Today, lithium-ion batteries power everything from cell phones to laptops to electric vehicles.
One of the limiting factors for realizing a global shift to energy produced by renewable sources -- particularly for the transition from gasoline-powered cars to electric vehicles -- is the scarcity and mining difficulty of the metals, such as cobalt, nickel and magnesium, used in rechargeable battery cathode manufacturing.
Previous researchers have developed cathodes from more abundant and lower cost carbon-containing materials, including organosulfur and carbonyl compounds, but those prototypes couldn't match the energy output and stability of traditional lithium-ion batteries.
So, Mircea Dincǎ and his colleagues wanted to see if other carbon-based cathode materials could be more successful.
They may have found a worthy candidate in bis-tetraaminobenzoquinone (TAQ).
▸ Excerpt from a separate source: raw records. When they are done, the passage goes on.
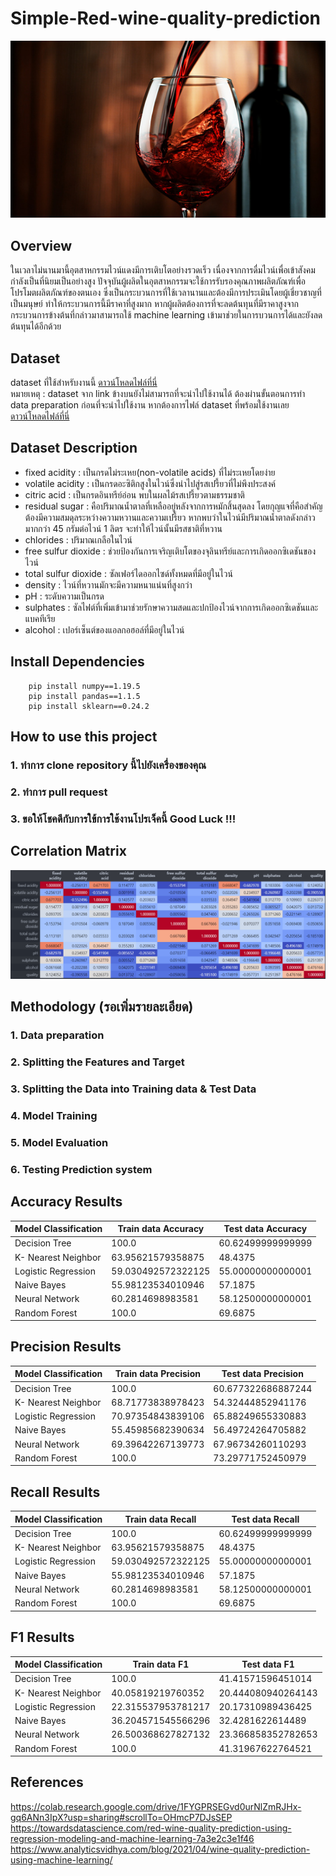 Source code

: # Simple-Red-wine-quality-prediction

![alt text](https://github.com/Domozzz/Simple-Red-wine-quality-prediction/blob/main/Images/red-wine.jpg)

## Overview

ในเวลาไม่นานมานี้อุตสาหกรรมไวน์แดงมีการเติบโตอย่างรวดเร็ว เนื่องจากการดื่มไวน์เพื่อเข้าสังคมกำลังเป็นที่นิยมเป็นอย่างสูง ปัจจุบันผู้ผลิตในอุตสาหกรรมจะใช้การรับรองคุณภาพผลิตภัณฑ์เพื่อโปรโมตผลิตภัณฑ์ของตนเอง ซึ่งเป็นกระบวนการที่ใช้เวลานานและต้องมีการประเมินโดยผู้เชี่ยวชาญที่เป็นมนุษย์ ทำให้กระบวนการนี้มีราคาที่สูงมาก หากผู้ผลิตต้องการที่จะลดต้นทุนที่มีราคาสูงจากกระบวนการข้างต้นที่กล่าวมาสามารถใช้ machine learning เข้ามาช่วยในการบวนการได้และยังลดต้นทุนได้อีกด้วย

## Dataset

dataset ที่ใช้สำหรับงานนี้ [ดาวน์โหลดไฟล์ที่นี่](https://archive.ics.uci.edu/ml/machine-learning-databases/wine-quality/winequality-red.csv) </br>
หมายเหตุ : dataset จาก link ข้างบนยังไม่สามารถที่จะนำไปใช้งานได้ ต้องผ่านขั้นตอนการทำ data preparation ก่อนที่จะนำไปใช้งาน หากต้องการไฟล์ dataset ที่พร้อมใช้งานเลย [ดาวน์โหลดไฟล์ที่นี่](https://github.com/Domozzz/Simple-Red-wine-quality-prediction/blob/main/RedWine-Dataset/Redwine.csv)

## Dataset Description

- fixed acidity : เป็นกรดไม่ระเหย(non-volatile acids) ที่ไม่ระเหยโดยง่าย
- volatile acidity : เป็นกรดอะซิติกสูงในไวน์ซึ่งนำไปสู่รสเปรี้ยวที่ไม่พึงประสงค์
- citric acid : เป็นกรดอินทรีย์อ่อน พบในผลไม้รสเปรี้ยวตามธรรมชาติ
- residual sugar : คือปริมาณน้ำตาลที่เหลืออยู่หลังจากการหมักสิ้นสุดลง โดยกุญแจที่คือสำคัญต้องมีความสมดุลระหว่างความหวานและความเปรี้ยว หากพบว่าในไวน์มีปริมาณน้ำตาลดังกล่าวมากกว่า 45 กรัมต่อไวน์ 1 ลิตร จะทำให้ไวน์นั้นมีรสชาติที่หวาน
- chlorides : ปริมาณเกลือในไวน์
- free sulfur dioxide : ช่วยป้องกันการเจริญเติบโตของจุลินทรีย์และการเกิดออกซิเดชันของไวน์
- total sulfur dioxide : ซัลเฟอร์ไดออกไซด์ทั้งหมดที่มีอยู่ในไวน์
- density : ไวน์ที่หวานมักจะมีความหนาแน่นที่สูงกว่า
- pH : ระดับความเป็นกรด
- sulphates : ซัลไฟต์ที่เพิ่มเข้ามาช่วยรักษาความสดและปกป้องไวน์จากการเกิดออกซิเดชันและแบคทีเรีย
- alcohol : เปอร์เซ็นต์ของแอลกอฮอล์ที่มีอยู่ในไวน์

## Install Dependencies

```
    pip install numpy==1.19.5
    pip install pandas==1.1.5
    pip install sklearn==0.24.2
```

## How to use this project

### 1. ทำการ clone repository นี้ไปยังเครื่องของคุณ

### 2. ทำการ pull request

### 3. ขอให้โชคดีกับการใข้การใช้งานโปรเจ็คนี้ Good Luck !!!

## Correlation Matrix

![alt text](https://github.com/Domozzz/Simple-Red-wine-quality-prediction/blob/main/Images/Correlation%20Matrix.jpg)

## Methodology (รอเพิ่มรายละเอียด)

### 1. Data preparation

### 2. Splitting the Features and Target

### 3. Splitting the Data into Training data & Test Data

### 4. Model Training

### 5. Model Evaluation

### 6. Testing Prediction system

## Accuracy Results

| Model Classification | Train data Accuracy | Test data Accuracy |
| -------------------- | ------------------- | ------------------ |
| Decision Tree        | 100.0               | 60.62499999999999  |
| K- Nearest Neighbor  | 63.95621579358875   | 48.4375            |
| Logistic Regression  | 59.030492572322125  | 55.00000000000001  |
| Naive Bayes          | 55.98123534010946   | 57.1875            |
| Neural Network       | 60.2814698983581    | 58.12500000000001  |
| Random Forest        | 100.0               | 69.6875            |

## Precision Results

| Model Classification | Train data Precision | Test data Precision |
| -------------------- | -------------------- | ------------------- |
| Decision Tree        | 100.0                | 60.677322686887244  |
| K- Nearest Neighbor  | 68.71773838978423    | 54.32444852941176   |
| Logistic Regression  | 70.97354843839106    | 65.88249655330883   |
| Naive Bayes          | 55.45985682390634    | 56.49724264705882   |
| Neural Network       | 69.39642267139773    | 67.96734260110293   |
| Random Forest        | 100.0                | 73.29771752450979   |

## Recall Results

| Model Classification | Train data Recall  | Test data Recall  |
| -------------------- | ------------------ | ----------------- |
| Decision Tree        | 100.0              | 60.62499999999999 |
| K- Nearest Neighbor  | 63.95621579358875  | 48.4375           |
| Logistic Regression  | 59.030492572322125 | 55.00000000000001 |
| Naive Bayes          | 55.98123534010946  | 57.1875           |
| Neural Network       | 60.2814698983581   | 58.12500000000001 |
| Random Forest        | 100.0              | 69.6875           |

## F1 Results

| Model Classification | Train data F1      | Test data F1       |
| -------------------- | ------------------ | ------------------ |
| Decision Tree        | 100.0              | 41.41571596451014  |
| K- Nearest Neighbor  | 40.05819219760352  | 20.444080940264143 |
| Logistic Regression  | 22.315537953781217 | 20.17310989436425  |
| Naive Bayes          | 36.204571545566296 | 32.4281622614489   |
| Neural Network       | 26.500368627827132 | 23.366858352782653 |
| Random Forest        | 100.0              | 41.31967622764521  |

## References

https://colab.research.google.com/drive/1FYGPRSEGvd0urNlZmRJHx-gq6ANn3IpX?usp=sharing#scrollTo=OHmcP7DJsSEP
https://towardsdatascience.com/red-wine-quality-prediction-using-regression-modeling-and-machine-learning-7a3e2c3e1f46
https://www.analyticsvidhya.com/blog/2021/04/wine-quality-prediction-using-machine-learning/
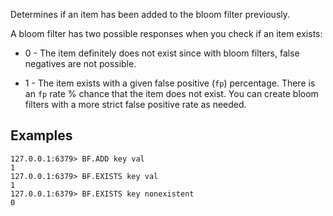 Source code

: Determines if an item has been added to the bloom filter previously. 

A bloom filter has two possible responses when you check if an item exists:

* 0 - The item definitely does not exist since with bloom filters, false negatives are not possible.

* 1 - The item exists with a given false positive (`fp`) percentage. There is an `fp` rate % chance that the item does not exist. You can create bloom filters with a more strict false positive rate as needed.

## Examples

```
127.0.0.1:6379> BF.ADD key val
1
127.0.0.1:6379> BF.EXISTS key val
1
127.0.0.1:6379> BF.EXISTS key nonexistent
0
```
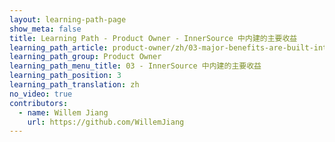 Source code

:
 ```yaml
---
layout: learning-path-page
show_meta: false
title: Learning Path - Product Owner - InnerSource 中内建的主要收益
learning_path_article: product-owner/zh/03-major-benefits-are-built-into-the-innersource-process-article-zh.asciidoc
learning_path_group: Product Owner
learning_path_menu_title: 03 - InnerSource 中内建的主要收益
learning_path_position: 3
learning_path_translation: zh
no_video: true
contributors:
  - name: Willem Jiang
    url: https://github.com/WillemJiang
---
```

<!--- This file autogenerated from https://github.com/InnerSourceCommons/InnerSourceLearningPath/blob/master/scripts --> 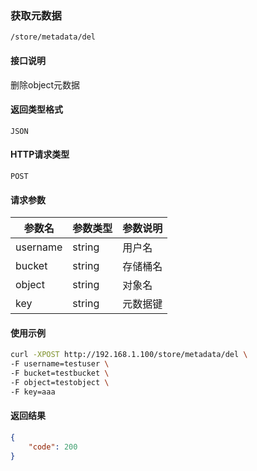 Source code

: ### 获取元数据
`/store/metadata/del`

#### 接口说明
删除object元数据

#### 返回类型格式
`JSON`

#### HTTP请求类型
`POST`

#### 请求参数
|参数名|参数类型|参数说明|
|--|--|--|
|username|string|用户名|
|bucket|string|存储桶名|
|object|string|对象名|
|key|string|元数据键|

#### 使用示例
```sh
curl -XPOST http://192.168.1.100/store/metadata/del \
-F username=testuser \
-F bucket=testbucket \
-F object=testobject \
-F key=aaa
```

#### 返回结果
```json
{
	"code":	200
}
``` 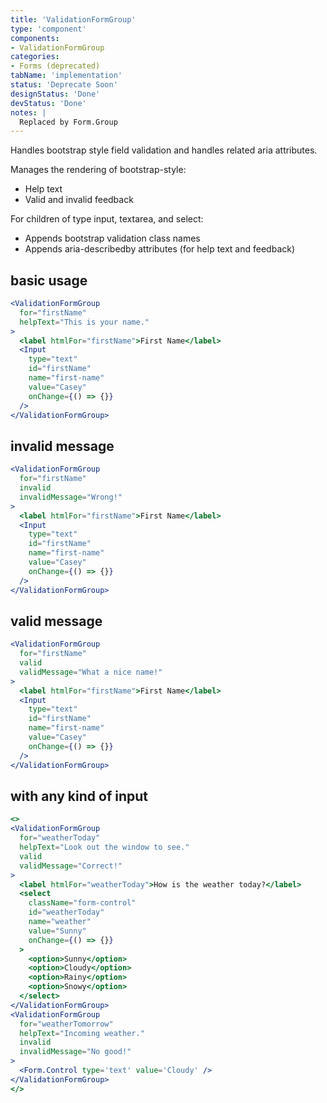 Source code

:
 ```yaml
---
title: 'ValidationFormGroup'
type: 'component'
components:
- ValidationFormGroup
categories:
- Forms (deprecated)
tabName: 'implementation'
status: 'Deprecate Soon'
designStatus: 'Done'
devStatus: 'Done'
notes: |
  Replaced by Form.Group
---
```


Handles bootstrap style field validation and handles related aria attributes.

Manages the rendering of bootstrap-style:

- Help text
- Valid and invalid feedback

For children of type input, textarea, and select:

- Appends bootstrap validation class names
- Appends aria-describedby attributes (for help text and feedback)

## basic usage

```jsx live
<ValidationFormGroup
  for="firstName"
  helpText="This is your name."
>
  <label htmlFor="firstName">First Name</label>
  <Input
    type="text"
    id="firstName"
    name="first-name"
    value="Casey"
    onChange={() => {}}
  />
</ValidationFormGroup>
```

## invalid message

```jsx live
<ValidationFormGroup
  for="firstName"
  invalid
  invalidMessage="Wrong!"
>
  <label htmlFor="firstName">First Name</label>
  <Input
    type="text"
    id="firstName"
    name="first-name"
    value="Casey"
    onChange={() => {}}
  />
</ValidationFormGroup>
```

## valid message

```jsx live
<ValidationFormGroup
  for="firstName"
  valid
  validMessage="What a nice name!"
>
  <label htmlFor="firstName">First Name</label>
  <Input
    type="text"
    id="firstName"
    name="first-name"
    value="Casey"
    onChange={() => {}}
  />
</ValidationFormGroup>
```

## with any kind of input

```jsx live
<>
<ValidationFormGroup
  for="weatherToday"
  helpText="Look out the window to see."
  valid
  validMessage="Correct!"
>
  <label htmlFor="weatherToday">How is the weather today?</label>
  <select
    className="form-control"
    id="weatherToday"
    name="weather"
    value="Sunny"
    onChange={() => {}}
  >
    <option>Sunny</option>
    <option>Cloudy</option>
    <option>Rainy</option>
    <option>Snowy</option>
  </select>
</ValidationFormGroup>
<ValidationFormGroup
  for="weatherTomorrow"
  helpText="Incoming weather."
  invalid
  invalidMessage="No good!"
>
  <Form.Control type='text' value='Cloudy' />
</ValidationFormGroup>
</>
```
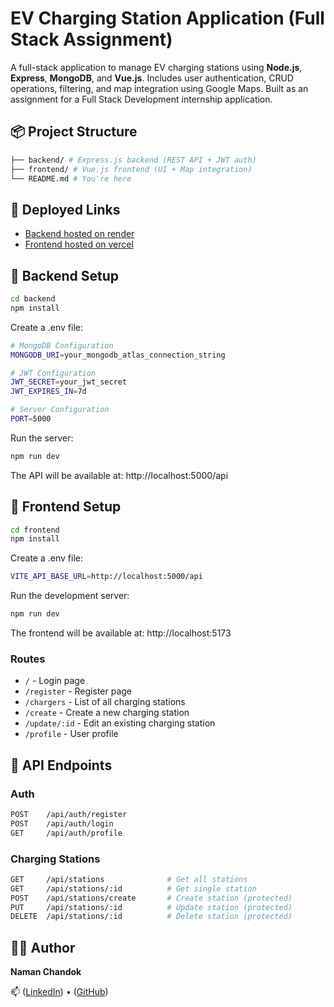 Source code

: # EV Charging Station Application (Full Stack Assignment)

A full-stack application to manage EV charging stations using **Node.js**, **Express**, **MongoDB**, and **Vue.js**. Includes user authentication, CRUD operations, filtering, and map integration using Google Maps. Built as an assignment for a Full Stack Development internship application.

## 📦 Project Structure
```bash
├── backend/ # Express.js backend (REST API + JWT auth)
├── frontend/ # Vue.js frontend (UI + Map integration)
└── README.md # You're here
```

## 🚀 Deployed Links

- [Backend hosted on render](https://ev-backend-dewj.onrender.com)
- [Frontend hosted on vercel](https://et-app-omega.vercel.app/)

## 📂 Backend Setup

```bash
cd backend
npm install
```

Create a .env file:

```bash
# MongoDB Configuration
MONGODB_URI=your_mongodb_atlas_connection_string

# JWT Configuration
JWT_SECRET=your_jwt_secret
JWT_EXPIRES_IN=7d

# Server Configuration
PORT=5000
```

Run the server:

```bash
npm run dev
```

The API will be available at: http://localhost:5000/api

## 🚀 Frontend Setup

```bash
cd frontend
npm install
```

Create a .env file:

```bash
VITE_API_BASE_URL=http://localhost:5000/api
```

Run the development server:

```bash
npm run dev
```

The frontend will be available at: http://localhost:5173

### Routes

- `/` - Login page
- `/register` - Register page
- `/chargers` - List of all charging stations
- `/create` - Create a new charging station
- `/update/:id` - Edit an existing charging station
- `/profile` - User profile

## 📮 API Endpoints

### Auth

```bash
POST    /api/auth/register
POST    /api/auth/login
GET     /api/auth/profile
```

### Charging Stations

```bash
GET     /api/stations              # Get all stations
GET     /api/stations/:id          # Get single station
POST    /api/stations/create       # Create station (protected)
PUT     /api/stations/:id          # Update station (protected)
DELETE  /api/stations/:id          # Delete station (protected)
```

## 🧑‍💻 Author

**Naman Chandok**

📫 ([LinkedIn](https://www.linkedin.com/in/namanchandok/)) • ([GitHub](https://github.com/namanchandok))
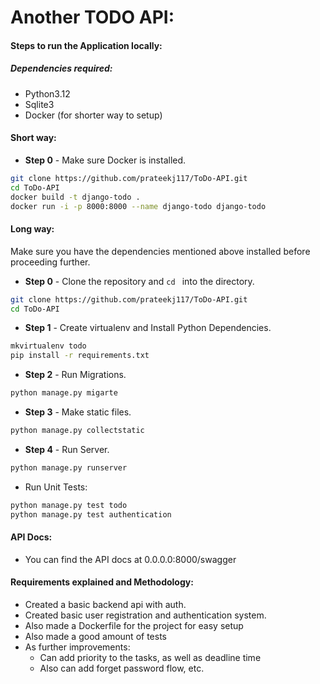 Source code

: # Another TODO API:

#### Steps to run the Application locally:

##### Dependencies required:
- Python3.12
- Sqlite3
- Docker (for shorter way to setup)

#### Short way:

* **Step 0** - Make sure Docker is installed.

```sh
git clone https://github.com/prateekj117/ToDo-API.git
cd ToDo-API
docker build -t django-todo .
docker run -i -p 8000:8000 --name django-todo django-todo
```

#### Long way:

Make sure you have the dependencies mentioned above installed before proceeding further.

* **Step 0** - Clone the repository and ```cd ``` into the directory.

```sh
git clone https://github.com/prateekj117/ToDo-API.git
cd ToDo-API
```

* **Step 1** - Create virtualenv and Install Python Dependencies.

```sh
mkvirtualenv todo
pip install -r requirements.txt
```

* **Step 2** - Run Migrations.

```sh
python manage.py migarte
```

* **Step 3** - Make static files.

```sh
python manage.py collectstatic
```

* **Step 4** - Run Server.

```sh
python manage.py runserver
```

* Run Unit Tests:

```sh
python manage.py test todo
python manage.py test authentication
```

#### API Docs:
- You can find the API docs at 0.0.0.0:8000/swagger

#### Requirements explained and Methodology:
* Created a basic backend api with auth.
* Created basic user registration and authentication system.
* Also made a Dockerfile for the project for easy setup
* Also made a good amount of tests
* As further improvements:
    * Can add priority to the tasks, as well as deadline time
    * Also can add forget password flow, etc.
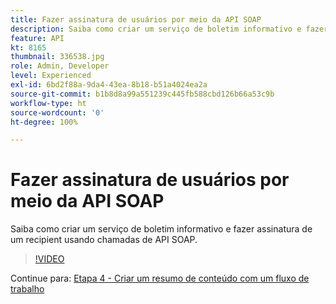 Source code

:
 ```yaml
---
title: Fazer assinatura de usuários por meio da API SOAP
description: Saiba como criar um serviço de boletim informativo e fazer assinatura de um recipient usando chamadas de API SOAP.
feature: API
kt: 8165
thumbnail: 336538.jpg
role: Admin, Developer
level: Experienced
exl-id: 6bd2f88a-9da4-43ea-8b18-b51a4024ea2a
source-git-commit: b1b8d8a99a551239c445fb588cbd126b66a53c9b
workflow-type: ht
source-wordcount: '0'
ht-degree: 100%

---
```


# Fazer assinatura de usuários por meio da API SOAP

Saiba como criar um serviço de boletim informativo e fazer assinatura de um recipient usando chamadas de API SOAP.

>[!VIDEO](https://video.tv.adobe.com/v/336538?quality=12&learn=on)

Continue para: [Etapa 4 - Criar um resumo de conteúdo com um fluxo de trabalho](/help/tutorial-use-soap-apis/create-article-alert-delivery-overview.md)
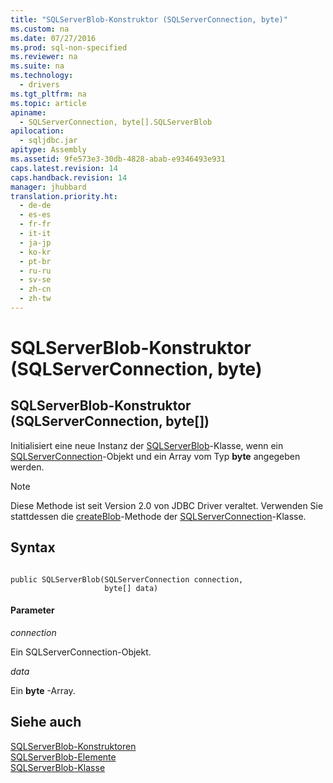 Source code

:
```yaml
---
title: "SQLServerBlob-Konstruktor (SQLServerConnection, byte)"
ms.custom: na
ms.date: 07/27/2016
ms.prod: sql-non-specified
ms.reviewer: na
ms.suite: na
ms.technology: 
  - drivers
ms.tgt_pltfrm: na
ms.topic: article
apiname: 
  - SQLServerConnection, byte[].SQLServerBlob
apilocation: 
  - sqljdbc.jar
apitype: Assembly
ms.assetid: 9fe573e3-30db-4828-abab-e9346493e931
caps.latest.revision: 14
caps.handback.revision: 14
manager: jhubbard
translation.priority.ht: 
  - de-de
  - es-es
  - fr-fr
  - it-it
  - ja-jp
  - ko-kr
  - pt-br
  - ru-ru
  - sv-se
  - zh-cn
  - zh-tw
---
```

# SQLServerBlob-Konstruktor (SQLServerConnection, byte)
    
## SQLServerBlob\-Konstruktor \(SQLServerConnection, byte\[\]\)  
 Initialisiert eine neue Instanz der [SQLServerBlob](../content/SQLServerBlob-Class.md)\-Klasse, wenn ein [SQLServerConnection](../content/SQLServerConnection-Class.md)\-Objekt und ein Array vom Typ **byte** angegeben werden.  
  
> [!NOTE]  
>  Diese Methode ist seit Version 2.0 von JDBC Driver veraltet. Verwenden Sie stattdessen die [createBlob](../content/createBlob-Method--SQLServerConnection-.md)\-Methode der [SQLServerConnection](../content/SQLServerConnection-Class.md)\-Klasse.  
  
## Syntax  
  
```  
  
public SQLServerBlob(SQLServerConnection connection,  
                     byte[] data)  
```  
  
#### Parameter  
 *connection*  
  
 Ein SQLServerConnection\-Objekt.  
  
 *data*  
  
 Ein **byte** \-Array.  
  
## Siehe auch  
 [SQLServerBlob-Konstruktoren](../content/SQLServerBlob-Constructors.md)   
 [SQLServerBlob-Elemente](../content/SQLServerBlob-Members.md)   
 [SQLServerBlob-Klasse](../content/SQLServerBlob-Class.md)  
  
  
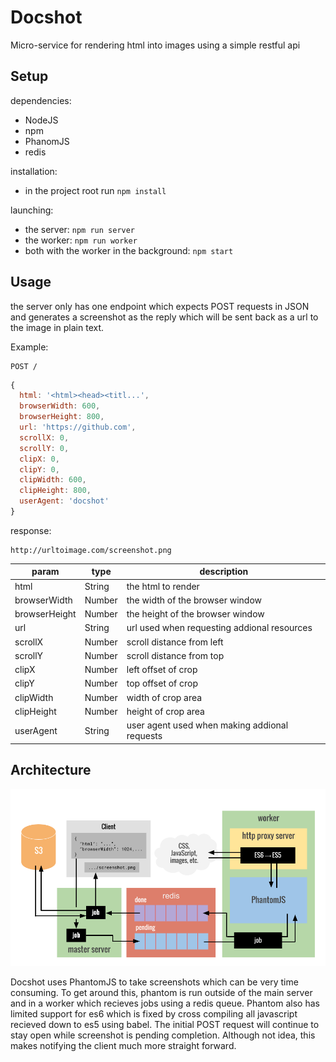 # Docshot

Micro-service for rendering html into images using a simple restful api

## Setup

dependencies:

* NodeJS
* npm
* PhanomJS
* redis

installation:

* in the project root run `npm install`

launching:

* the server: `npm run server`
* the worker: `npm run worker`
* both with the worker in the background: `npm start`

## Usage

the server only has one endpoint which expects POST requests in JSON
and generates a screenshot as the reply which will be sent back as a
url to the image in plain text.

Example:

```
POST /
```
```javascript
{
  html: '<html><head><titl...',
  browserWidth: 600,
  browserHeight: 800,
  url: 'https://github.com',
  scrollX: 0,
  scrollY: 0,
  clipX: 0,
  clipY: 0,
  clipWidth: 600,
  clipHeight: 800,
  userAgent: 'docshot'
}
```

response:

```
http://urltoimage.com/screenshot.png
```

|param        |type   |description|
|-------------|-------|-----------|
|html         |String |the html to render|
|browserWidth |Number |the width of the browser window|
|browserHeight|Number |the height of the browser window|
|url          |String |url used when requesting addional resources|
|scrollX      |Number |scroll distance from left|
|scrollY      |Number |scroll distance from top|
|clipX        |Number |left offset of crop|
|clipY        |Number |top offset of crop|
|clipWidth    |Number |width of crop area|
|clipHeight   |Number |height of crop area|
|userAgent    |String |user agent used when making addional requests|

## Architecture

![architecture diagram](doc/architecture.png)

Docshot uses PhantomJS to take screenshots which can be very time consuming.
To get around this, phantom is run outside of the main server and in a worker
which recieves jobs using a redis queue. Phantom also has limited support for
es6 which is fixed by cross compiling all javascript recieved down to es5 using
babel. The initial POST request will continue to stay open while screenshot is
pending completion. Although not idea, this makes notifying the client much more
straight forward.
TAQ molecules form layered solid-state structures than can potentially compete with traditional cobalt-based cathode performance.
Building on their prior work that showed TAQ's effectiveness as a supercapacitor material, Dincǎ's team tested the compound in a cathode for lithium-ion batteries. To improve cycling stability and to increase TAQ adhesion to the cathode's stainless-steel current collector, they added cellulose- and rubber-containing materials to the TAQ cathode. In the researchers' proof-of-concept demonstration, the new composite cathode cycled safely more than 2,000 times, delivered an energy density higher than most cobalt-based cathodes and charged-discharged in as little as six minutes. The TAQ-based cathodes need additional testing before they appear on the market, but the researchers are optimistic that they could enable the high-energy, long-lasting and fast-charging batteries needed to help speed a global transition to a renewable energy future that's cobalt- and nickel-free.